What to do
In the entries below, find the line with "by the MLOps team." and the line with "have to rely". Return those two lines and all lines between them, exactly.

Records excerpted from a collection
·····

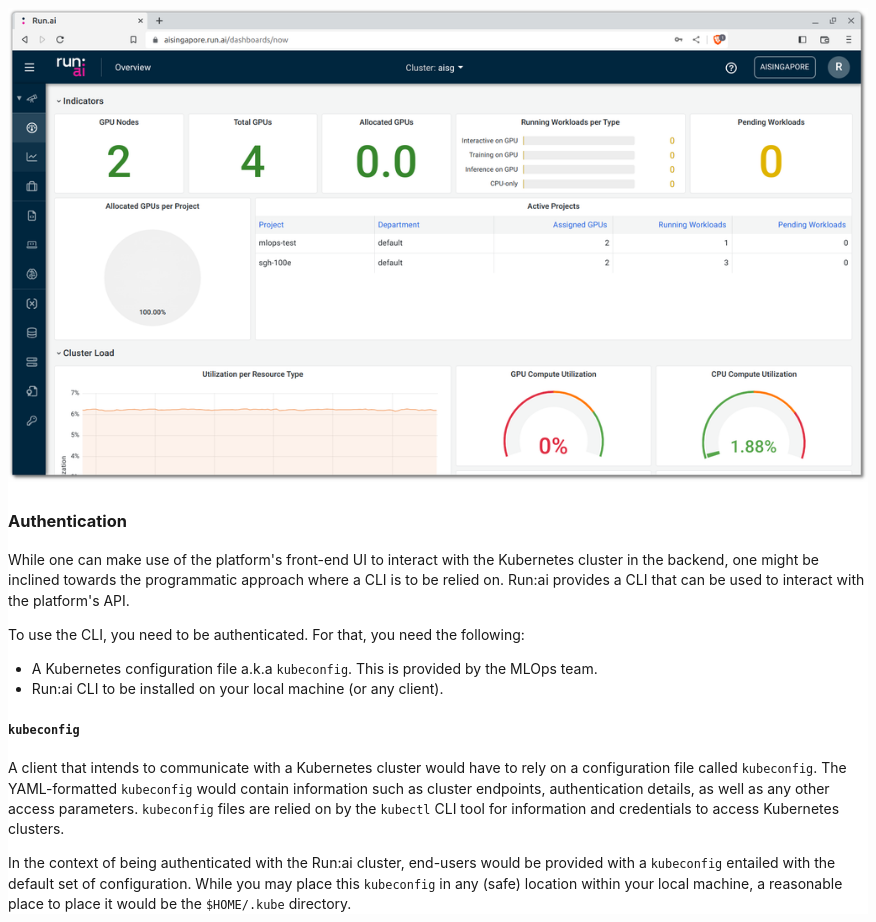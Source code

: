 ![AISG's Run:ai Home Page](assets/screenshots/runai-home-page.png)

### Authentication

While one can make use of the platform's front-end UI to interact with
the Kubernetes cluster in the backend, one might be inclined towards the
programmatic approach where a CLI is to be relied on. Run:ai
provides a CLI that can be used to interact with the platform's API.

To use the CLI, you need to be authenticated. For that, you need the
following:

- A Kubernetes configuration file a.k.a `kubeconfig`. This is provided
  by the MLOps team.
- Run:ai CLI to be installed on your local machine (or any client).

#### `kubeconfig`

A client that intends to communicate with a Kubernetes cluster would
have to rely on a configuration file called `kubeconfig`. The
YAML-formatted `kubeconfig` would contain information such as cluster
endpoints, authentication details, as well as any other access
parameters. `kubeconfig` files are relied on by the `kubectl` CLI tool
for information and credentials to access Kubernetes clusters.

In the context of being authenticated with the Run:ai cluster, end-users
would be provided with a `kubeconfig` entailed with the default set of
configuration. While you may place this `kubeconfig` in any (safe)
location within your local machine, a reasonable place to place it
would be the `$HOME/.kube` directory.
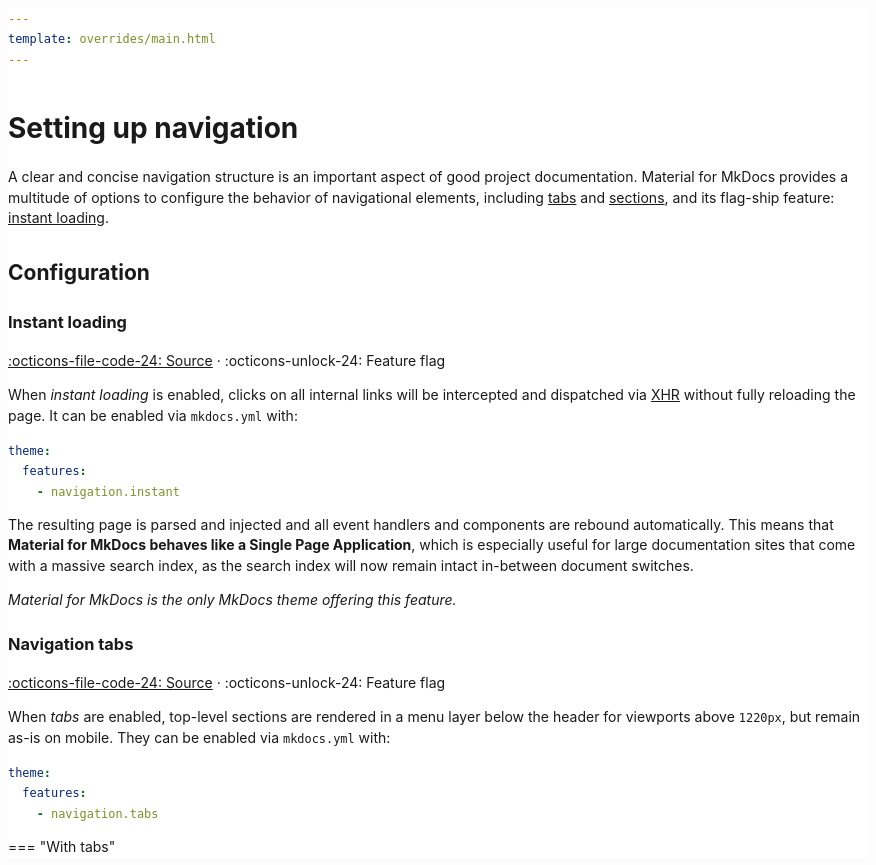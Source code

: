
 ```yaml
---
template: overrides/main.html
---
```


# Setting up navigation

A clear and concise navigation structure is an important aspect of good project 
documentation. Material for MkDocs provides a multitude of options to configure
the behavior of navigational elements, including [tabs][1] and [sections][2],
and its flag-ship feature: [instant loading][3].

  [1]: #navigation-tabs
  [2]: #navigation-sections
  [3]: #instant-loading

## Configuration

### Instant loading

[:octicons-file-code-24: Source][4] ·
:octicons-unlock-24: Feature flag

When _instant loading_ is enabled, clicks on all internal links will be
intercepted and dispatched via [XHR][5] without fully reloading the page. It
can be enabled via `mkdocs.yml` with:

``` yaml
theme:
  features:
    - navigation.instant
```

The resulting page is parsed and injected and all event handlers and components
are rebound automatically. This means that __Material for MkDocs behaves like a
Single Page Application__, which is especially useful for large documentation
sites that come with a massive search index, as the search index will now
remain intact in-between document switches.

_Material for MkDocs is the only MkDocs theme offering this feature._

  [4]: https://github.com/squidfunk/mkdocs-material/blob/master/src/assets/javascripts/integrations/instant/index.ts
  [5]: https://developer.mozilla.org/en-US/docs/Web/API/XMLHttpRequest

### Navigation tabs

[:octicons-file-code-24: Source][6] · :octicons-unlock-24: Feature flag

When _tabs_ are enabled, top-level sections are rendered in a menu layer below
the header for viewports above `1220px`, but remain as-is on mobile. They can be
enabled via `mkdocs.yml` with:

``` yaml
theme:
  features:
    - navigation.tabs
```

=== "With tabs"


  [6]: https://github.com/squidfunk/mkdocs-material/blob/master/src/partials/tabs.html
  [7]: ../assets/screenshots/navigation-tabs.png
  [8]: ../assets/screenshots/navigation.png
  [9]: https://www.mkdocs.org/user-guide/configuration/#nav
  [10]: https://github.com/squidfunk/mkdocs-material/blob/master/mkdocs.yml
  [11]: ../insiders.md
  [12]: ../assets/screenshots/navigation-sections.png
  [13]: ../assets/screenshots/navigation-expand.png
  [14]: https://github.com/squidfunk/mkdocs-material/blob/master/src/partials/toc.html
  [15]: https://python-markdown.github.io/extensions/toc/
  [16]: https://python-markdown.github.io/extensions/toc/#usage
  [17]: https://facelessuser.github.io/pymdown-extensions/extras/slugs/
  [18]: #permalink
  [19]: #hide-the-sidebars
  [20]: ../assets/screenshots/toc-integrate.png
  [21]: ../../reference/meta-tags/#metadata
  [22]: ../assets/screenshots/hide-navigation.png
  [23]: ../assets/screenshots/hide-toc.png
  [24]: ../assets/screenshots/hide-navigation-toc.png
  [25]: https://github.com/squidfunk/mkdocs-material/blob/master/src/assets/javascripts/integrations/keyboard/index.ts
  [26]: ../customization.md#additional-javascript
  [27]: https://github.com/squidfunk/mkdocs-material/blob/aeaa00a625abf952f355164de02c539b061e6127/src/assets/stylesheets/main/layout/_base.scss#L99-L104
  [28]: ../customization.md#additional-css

·····

Result
  by the MLOps team.
- Run:ai CLI to be installed on your local machine (or any client).

#### `kubeconfig`

A client that intends to communicate with a Kubernetes cluster would
have to rely on a configuration file called `kubeconfig`. The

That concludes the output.